Am Morgen des 9. November 2016, einen Tag nach der US-amerikanischen Präsidentschaftswahl, rieben wir uns kollektiv die Augen, weil wir nicht glauben wollten, was jenseits des großen Teiches passiert war. Noch während des Frühstücks desselben Tages begannen wir damit, durch unsere geschlossene und kollektive Ablehnung die Notwendigkeit des besseren Argumentes zu vergessen und zogen uns stattdessen auf die bequeme und erhöhte Position der zynischen Kommentatoren zurück. Dann, in den ersten Wochen dieser Präsidentschaft, vergaßen wir des Weiteren, dass Populismus in seiner Gänze nur funktionieren kann, wenn er sein ersehntes Echo bekommt und die anderen dieses Spiel mitspielen. Nun ein Jahr bzw. 3.000 Tweets später, ist die Lage zwar immer noch zum Verzweifeln, doch im Zweifel leistet eine juristische Tugend gute Dienste, die besagt, es helfe ein Blick ins Gesetz.
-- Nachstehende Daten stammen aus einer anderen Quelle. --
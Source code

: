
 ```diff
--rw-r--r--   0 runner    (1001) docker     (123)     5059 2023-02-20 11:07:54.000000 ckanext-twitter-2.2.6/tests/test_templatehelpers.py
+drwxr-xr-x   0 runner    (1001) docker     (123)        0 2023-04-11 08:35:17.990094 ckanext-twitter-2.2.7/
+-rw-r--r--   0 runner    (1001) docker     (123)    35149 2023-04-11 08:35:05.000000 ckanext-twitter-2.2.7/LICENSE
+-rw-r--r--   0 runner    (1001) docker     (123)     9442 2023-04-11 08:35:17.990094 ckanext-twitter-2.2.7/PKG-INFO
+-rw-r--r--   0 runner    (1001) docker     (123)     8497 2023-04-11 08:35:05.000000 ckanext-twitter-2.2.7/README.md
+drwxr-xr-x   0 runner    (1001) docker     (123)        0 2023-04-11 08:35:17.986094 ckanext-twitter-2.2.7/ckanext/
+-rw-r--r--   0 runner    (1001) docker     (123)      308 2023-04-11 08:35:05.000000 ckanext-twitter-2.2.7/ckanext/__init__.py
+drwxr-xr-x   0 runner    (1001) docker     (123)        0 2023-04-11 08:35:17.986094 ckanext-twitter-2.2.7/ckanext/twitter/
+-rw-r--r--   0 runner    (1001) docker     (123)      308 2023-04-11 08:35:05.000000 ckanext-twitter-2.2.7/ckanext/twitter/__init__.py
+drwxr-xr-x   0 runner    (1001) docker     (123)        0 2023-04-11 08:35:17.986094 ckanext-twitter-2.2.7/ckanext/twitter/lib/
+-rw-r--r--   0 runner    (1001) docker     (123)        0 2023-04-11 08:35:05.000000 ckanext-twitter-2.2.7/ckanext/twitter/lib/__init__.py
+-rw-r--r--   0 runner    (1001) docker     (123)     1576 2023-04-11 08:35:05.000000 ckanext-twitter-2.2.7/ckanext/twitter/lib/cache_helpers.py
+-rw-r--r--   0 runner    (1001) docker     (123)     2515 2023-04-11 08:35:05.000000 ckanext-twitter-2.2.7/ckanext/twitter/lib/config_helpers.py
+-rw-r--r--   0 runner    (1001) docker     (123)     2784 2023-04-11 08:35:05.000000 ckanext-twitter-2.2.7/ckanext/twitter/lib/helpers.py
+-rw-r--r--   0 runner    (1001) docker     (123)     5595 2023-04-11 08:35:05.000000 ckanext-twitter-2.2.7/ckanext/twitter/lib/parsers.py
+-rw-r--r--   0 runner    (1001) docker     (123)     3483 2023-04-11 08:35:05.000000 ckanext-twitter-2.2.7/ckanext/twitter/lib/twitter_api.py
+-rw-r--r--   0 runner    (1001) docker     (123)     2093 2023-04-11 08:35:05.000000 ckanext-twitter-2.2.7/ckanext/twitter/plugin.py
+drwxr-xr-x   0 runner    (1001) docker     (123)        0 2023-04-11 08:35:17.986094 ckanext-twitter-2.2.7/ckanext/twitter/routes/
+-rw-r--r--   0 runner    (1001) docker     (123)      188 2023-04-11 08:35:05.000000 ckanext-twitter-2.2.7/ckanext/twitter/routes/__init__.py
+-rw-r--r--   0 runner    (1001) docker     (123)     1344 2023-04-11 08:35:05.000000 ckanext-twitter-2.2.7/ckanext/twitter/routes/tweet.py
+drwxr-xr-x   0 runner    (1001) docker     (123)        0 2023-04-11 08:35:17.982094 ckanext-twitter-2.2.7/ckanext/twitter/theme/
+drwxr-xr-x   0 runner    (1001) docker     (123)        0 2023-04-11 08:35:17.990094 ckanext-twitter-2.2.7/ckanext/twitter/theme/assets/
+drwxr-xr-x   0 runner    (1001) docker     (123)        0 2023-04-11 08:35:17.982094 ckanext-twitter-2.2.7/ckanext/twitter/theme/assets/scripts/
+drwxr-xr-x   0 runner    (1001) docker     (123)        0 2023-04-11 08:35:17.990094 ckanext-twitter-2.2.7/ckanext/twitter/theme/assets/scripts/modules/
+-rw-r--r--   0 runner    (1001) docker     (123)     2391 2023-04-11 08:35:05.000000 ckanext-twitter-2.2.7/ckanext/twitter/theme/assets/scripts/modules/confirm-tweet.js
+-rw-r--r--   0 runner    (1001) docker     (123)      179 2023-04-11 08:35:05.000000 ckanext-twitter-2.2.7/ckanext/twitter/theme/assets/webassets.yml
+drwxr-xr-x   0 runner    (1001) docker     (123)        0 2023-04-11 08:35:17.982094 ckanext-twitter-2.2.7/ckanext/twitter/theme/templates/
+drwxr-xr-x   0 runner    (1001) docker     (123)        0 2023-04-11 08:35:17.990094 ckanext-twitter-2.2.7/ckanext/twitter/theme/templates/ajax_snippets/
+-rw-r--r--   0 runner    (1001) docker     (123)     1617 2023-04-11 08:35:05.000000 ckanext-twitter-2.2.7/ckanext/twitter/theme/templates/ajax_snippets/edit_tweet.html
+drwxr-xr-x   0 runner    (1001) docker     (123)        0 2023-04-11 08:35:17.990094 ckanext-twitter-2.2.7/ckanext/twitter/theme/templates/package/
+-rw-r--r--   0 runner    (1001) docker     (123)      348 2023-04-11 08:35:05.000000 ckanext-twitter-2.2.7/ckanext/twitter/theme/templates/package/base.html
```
Im Nachklang der fünften Jahreszeit kommt zur eigenen Re-Kalibrierung nur das Rheinische Grundgesetz in Frage, denn bereits der erste Artikel – „Et es wie et es“ – lehrt uns, Jammern hilft nicht, Optimismus ist jedoch angebracht, denn „Et hätt noch emmer joot jejange“. Diesen Optimismus kann man vertreten, denn die US-amerikanische Demokratie gehört zu den ältesten und stabilsten der Gegenwart, und auch dieser Präsident wird sich nicht über diese Demokratie erheben können. Falls doch, „Et kütt wie et kütt“ und „Wat wells de maache?“.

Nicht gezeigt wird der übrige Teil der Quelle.